Cerebrospinal fluid analysis was available in only 12 patients. Almost all cases matched the typical features of AD, the reduced Aβ42 levels and the increased levels of total-Tau (T-Tau) and phospho-Tau (P-Tau). However, one with E693G mutation and one with V717F mutation had normal levels of T-Tau and p-Tau. EEG was presented in 12 cases as well. And the results were as follows: 7 showed diffuse slow waves, two were normal, one was a non-specific abnormality, one had an alpha rhythm with disturbance of frontal activity, and one indicated T-P-O triphasic, delta waves, and sharp waves.

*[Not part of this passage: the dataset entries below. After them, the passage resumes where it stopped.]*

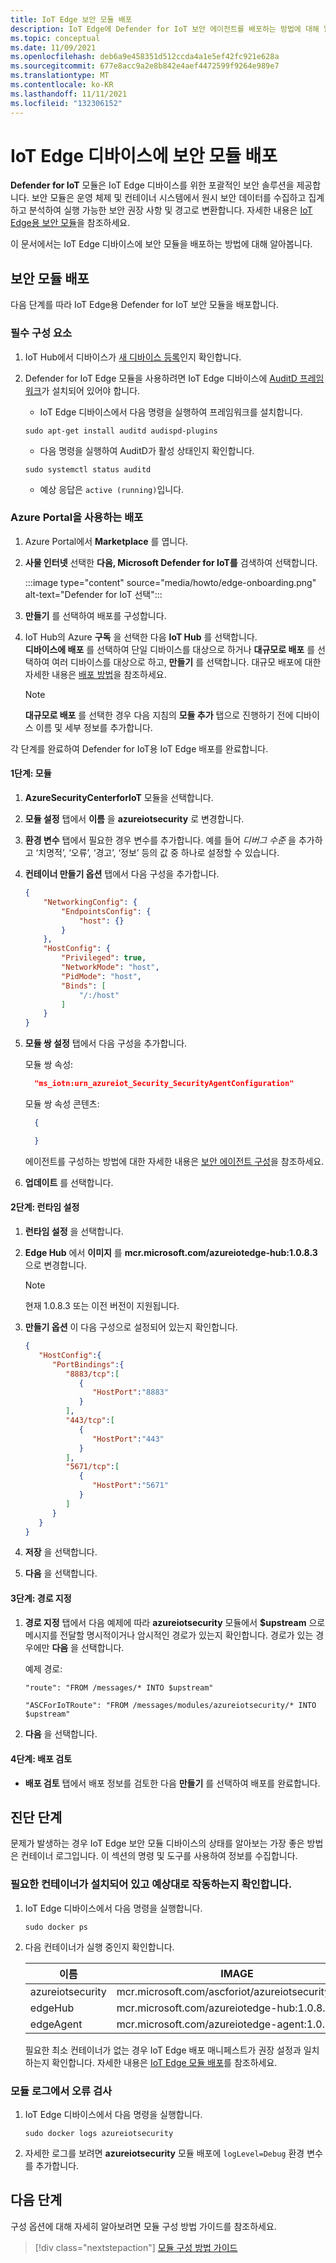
 ```yaml
---
title: IoT Edge 보안 모듈 배포
description: IoT Edge에 Defender for IoT 보안 에이전트를 배포하는 방법에 대해 알아봅니다.
ms.topic: conceptual
ms.date: 11/09/2021
ms.openlocfilehash: deb6a9e458351d512ccda4a1e5ef42fc921e628a
ms.sourcegitcommit: 677e8acc9a2e8b842e4aef4472599f9264e989e7
ms.translationtype: MT
ms.contentlocale: ko-KR
ms.lasthandoff: 11/11/2021
ms.locfileid: "132306152"
---
```

# <a name="deploy-a-security-module-on-your-iot-edge-device"></a>IoT Edge 디바이스에 보안 모듈 배포

**Defender for IoT** 모듈은 IoT Edge 디바이스를 위한 포괄적인 보안 솔루션을 제공합니다. 보안 모듈은 운영 체제 및 컨테이너 시스템에서 원시 보안 데이터를 수집하고 집계하고 분석하여 실행 가능한 보안 권장 사항 및 경고로 변환합니다. 자세한 내용은 [IoT Edge용 보안 모듈](security-edge-architecture.md)을 참조하세요.

이 문서에서는 IoT Edge 디바이스에 보안 모듈을 배포하는 방법에 대해 알아봅니다.

## <a name="deploy-security-module"></a>보안 모듈 배포

다음 단계를 따라 IoT Edge용 Defender for IoT 보안 모듈을 배포합니다.

### <a name="prerequisites"></a>필수 구성 요소

1. IoT Hub에서 디바이스가 [새 디바이스 등록](../../iot-edge/how-to-provision-single-device-linux-symmetric.md#register-your-device)인지 확인합니다.

1. Defender for IoT Edge 모듈을 사용하려면 IoT Edge 디바이스에 [AuditD 프레임워크](https://linux.die.net/man/8/auditd)가 설치되어 있어야 합니다.

    - IoT Edge 디바이스에서 다음 명령을 실행하여 프레임워크를 설치합니다.

    `sudo apt-get install auditd audispd-plugins`

    - 다음 명령을 실행하여 AuditD가 활성 상태인지 확인합니다.

    `sudo systemctl status auditd`<br>
    - 예상 응답은 `active (running)`입니다.

### <a name="deployment-using-azure-portal"></a>Azure Portal을 사용하는 배포

1. Azure Portal에서 **Marketplace** 를 엽니다.

1. **사물 인터넷** 선택한 **다음, Microsoft Defender for IoT를** 검색하여 선택합니다.

   :::image type="content" source="media/howto/edge-onboarding.png" alt-text="Defender for IoT 선택":::

1. **만들기** 를 선택하여 배포를 구성합니다.

1. IoT Hub의 Azure **구독** 을 선택한 다음 **IoT Hub** 를 선택합니다.<br>**디바이스에 배포** 를 선택하여 단일 디바이스를 대상으로 하거나 **대규모로 배포** 를 선택하여 여러 디바이스를 대상으로 하고, **만들기** 를 선택합니다. 대규모 배포에 대한 자세한 내용은 [배포 방법](../../iot-edge/how-to-deploy-at-scale.md)을 참조하세요.

    >[!Note]
    >**대규모로 배포** 를 선택한 경우 다음 지침의 **모듈 추가** 탭으로 진행하기 전에 디바이스 이름 및 세부 정보를 추가합니다.

각 단계를 완료하여 Defender for IoT용 IoT Edge 배포를 완료합니다.

#### <a name="step-1-modules"></a>1단계: 모듈

1. **AzureSecurityCenterforIoT** 모듈을 선택합니다.

1. **모듈 설정** 탭에서 **이름** 을 **azureiotsecurity** 로 변경합니다.

1. **환경 변수** 탭에서 필요한 경우 변수를 추가합니다. 예를 들어 *디버그 수준* 을 추가하고 ‘치명적’, ‘오류’, ‘경고’, ‘정보’ 등의 값 중 하나로 설정할 수 있습니다.

1. **컨테이너 만들기 옵션** 탭에서 다음 구성을 추가합니다.

    ``` json
    {
        "NetworkingConfig": {
            "EndpointsConfig": {
                "host": {}
            }
        },
        "HostConfig": {
            "Privileged": true,
            "NetworkMode": "host",
            "PidMode": "host",
            "Binds": [
                "/:/host"
            ]
        }
    }
    ```

1. **모듈 쌍 설정** 탭에서 다음 구성을 추가합니다.

   모듈 쌍 속성:

   ``` json
     "ms_iotn:urn_azureiot_Security_SecurityAgentConfiguration"
   ```

   모듈 쌍 속성 콘텐츠:

   ```json
     {

     }
   ```

   에이전트를 구성하는 방법에 대한 자세한 내용은 [보안 에이전트 구성](./how-to-agent-configuration.md)을 참조하세요.

1. **업데이트** 를 선택합니다.

#### <a name="step-2-runtime-settings"></a>2단계: 런타임 설정

1. **런타임 설정** 을 선택합니다.
2. **Edge Hub** 에서 **이미지** 를 **mcr.microsoft.com/azureiotedge-hub:1.0.8.3** 으로 변경합니다.

    >[!Note]
    > 현재 1.0.8.3 또는 이전 버전이 지원됩니다.

3. **만들기 옵션** 이 다음 구성으로 설정되어 있는지 확인합니다.

    ``` json
    {
       "HostConfig":{
          "PortBindings":{
             "8883/tcp":[
                {
                   "HostPort":"8883"
                }
             ],
             "443/tcp":[
                {
                   "HostPort":"443"
                }
             ],
             "5671/tcp":[
                {
                   "HostPort":"5671"
                }
             ]
          }
       }
    }
    ```

4. **저장** 을 선택합니다.

5. **다음** 을 선택합니다.

#### <a name="step-3-specify-routes"></a>3단계: 경로 지정

1. **경로 지정** 탭에서 다음 예제에 따라 **azureiotsecurity** 모듈에서 **$upstream** 으로 메시지를 전달할 명시적이거나 암시적인 경로가 있는지 확인합니다. 경로가 있는 경우에만 **다음** 을 선택합니다.

   예제 경로:

    ```Default implicit route
    "route": "FROM /messages/* INTO $upstream"
    ```

    ```Explicit route
    "ASCForIoTRoute": "FROM /messages/modules/azureiotsecurity/* INTO $upstream"
    ```

1. **다음** 을 선택합니다.

#### <a name="step-4-review-deployment"></a>4단계: 배포 검토

- **배포 검토** 탭에서 배포 정보를 검토한 다음 **만들기** 를 선택하여 배포를 완료합니다.

## <a name="diagnostic-steps"></a>진단 단계

문제가 발생하는 경우 IoT Edge 보안 모듈 디바이스의 상태를 알아보는 가장 좋은 방법은 컨테이너 로그입니다. 이 섹션의 명령 및 도구를 사용하여 정보를 수집합니다.

### <a name="verify-the-required-containers-are-installed-and-functioning-as-expected"></a>필요한 컨테이너가 설치되어 있고 예상대로 작동하는지 확인합니다.

1. IoT Edge 디바이스에서 다음 명령을 실행합니다.

    `sudo docker ps`

1. 다음 컨테이너가 실행 중인지 확인합니다.

   | 이름 | IMAGE |
   | --- | --- |
   | azureiotsecurity | mcr.microsoft.com/ascforiot/azureiotsecurity:1.0.2 |
   | edgeHub | mcr.microsoft.com/azureiotedge-hub:1.0.8.3 |
   | edgeAgent | mcr.microsoft.com/azureiotedge-agent:1.0.1 |

   필요한 최소 컨테이너가 없는 경우 IoT Edge 배포 매니페스트가 권장 설정과 일치하는지 확인합니다. 자세한 내용은 [IoT Edge 모듈 배포](#deployment-using-azure-portal)를 참조하세요.

### <a name="inspect-the-module-logs-for-errors"></a>모듈 로그에서 오류 검사

1. IoT Edge 디바이스에서 다음 명령을 실행합니다.

   `sudo docker logs azureiotsecurity`

1. 자세한 로그를 보려면 **azureiotsecurity** 모듈 배포에 `logLevel=Debug` 환경 변수를 추가합니다.

## <a name="next-steps"></a>다음 단계

구성 옵션에 대해 자세히 알아보려면 모듈 구성 방법 가이드를 참조하세요.
> [!div class="nextstepaction"]
> [모듈 구성 방법 가이드](./how-to-agent-configuration.md)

A total of 18 brain autopsies were performed in all studies. All the neuropathological findings fulfilled the Consortium to Establish a Registry for Alzheimer’s disease (CERAD) (Mirra et al., 1991) criteria, characterized by amyloid plaques and neurofibrillary tangles. In addition to amyloid plaques and neurofibrillary tangles, patients with I716F mutation have α-Synuclein in their brains, and Lewy bodies (LBs) were also present in patients with V717I mutation.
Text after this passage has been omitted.